• _EXERCISE_: Your copy of the lines below must match them exactly and contain no images.

• _DATA SECTION_:
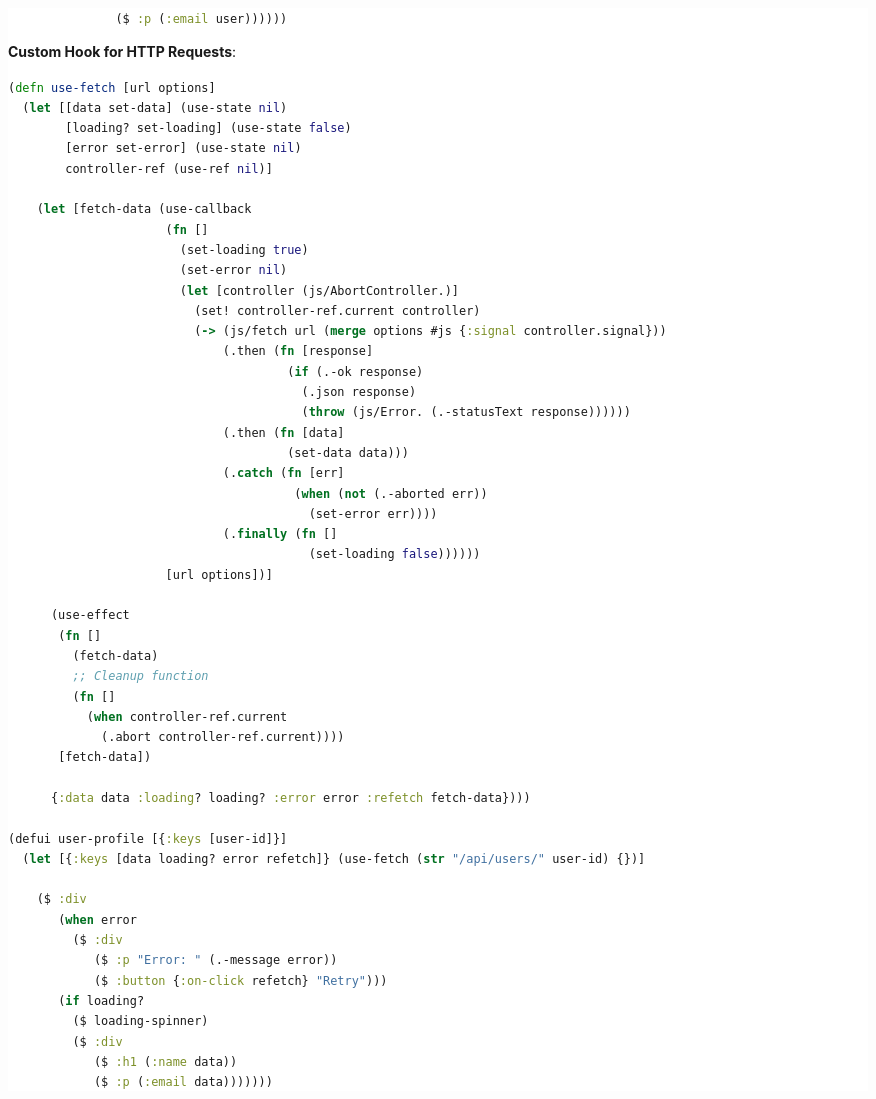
 ```clojure
               ($ :p (:email user))))))
```

**Custom Hook for HTTP Requests**:
```clojure
(defn use-fetch [url options]
  (let [[data set-data] (use-state nil)
        [loading? set-loading] (use-state false)
        [error set-error] (use-state nil)
        controller-ref (use-ref nil)]

    (let [fetch-data (use-callback
                      (fn []
                        (set-loading true)
                        (set-error nil)
                        (let [controller (js/AbortController.)]
                          (set! controller-ref.current controller)
                          (-> (js/fetch url (merge options #js {:signal controller.signal}))
                              (.then (fn [response]
                                       (if (.-ok response)
                                         (.json response)
                                         (throw (js/Error. (.-statusText response))))))
                              (.then (fn [data]
                                       (set-data data)))
                              (.catch (fn [err]
                                        (when (not (.-aborted err))
                                          (set-error err))))
                              (.finally (fn []
                                          (set-loading false))))))
                      [url options])]

      (use-effect
       (fn []
         (fetch-data)
         ;; Cleanup function
         (fn []
           (when controller-ref.current
             (.abort controller-ref.current))))
       [fetch-data])

      {:data data :loading? loading? :error error :refetch fetch-data})))

(defui user-profile [{:keys [user-id]}]
  (let [{:keys [data loading? error refetch]} (use-fetch (str "/api/users/" user-id) {})]

    ($ :div
       (when error
         ($ :div
            ($ :p "Error: " (.-message error))
            ($ :button {:on-click refetch} "Retry")))
       (if loading?
         ($ loading-spinner)
         ($ :div
            ($ :h1 (:name data))
            ($ :p (:email data)))))))
```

• _OUTPUT OF THE EXERCISE_:
 ```clojure
               ($ :p (:email user))))))
```

**Custom Hook for HTTP Requests**:
```clojure
(defn use-fetch [url options]
  (let [[data set-data] (use-state nil)
        [loading? set-loading] (use-state false)
        [error set-error] (use-state nil)
        controller-ref (use-ref nil)]

    (let [fetch-data (use-callback
                      (fn []
                        (set-loading true)
                        (set-error nil)
                        (let [controller (js/AbortController.)]
                          (set! controller-ref.current controller)
                          (-> (js/fetch url (merge options #js {:signal controller.signal}))
                              (.then (fn [response]
                                       (if (.-ok response)
                                         (.json response)
                                         (throw (js/Error. (.-statusText response))))))
                              (.then (fn [data]
                                       (set-data data)))
                              (.catch (fn [err]
                                        (when (not (.-aborted err))
                                          (set-error err))))
                              (.finally (fn []
                                          (set-loading false))))))
                      [url options])]

      (use-effect
       (fn []
         (fetch-data)
         ;; Cleanup function
         (fn []
           (when controller-ref.current
             (.abort controller-ref.current))))
       [fetch-data])

      {:data data :loading? loading? :error error :refetch fetch-data})))

(defui user-profile [{:keys [user-id]}]
  (let [{:keys [data loading? error refetch]} (use-fetch (str "/api/users/" user-id) {})]

    ($ :div
       (when error
         ($ :div
            ($ :p "Error: " (.-message error))
            ($ :button {:on-click refetch} "Retry")))
       (if loading?
         ($ loading-spinner)
         ($ :div
            ($ :h1 (:name data))
            ($ :p (:email data)))))))
```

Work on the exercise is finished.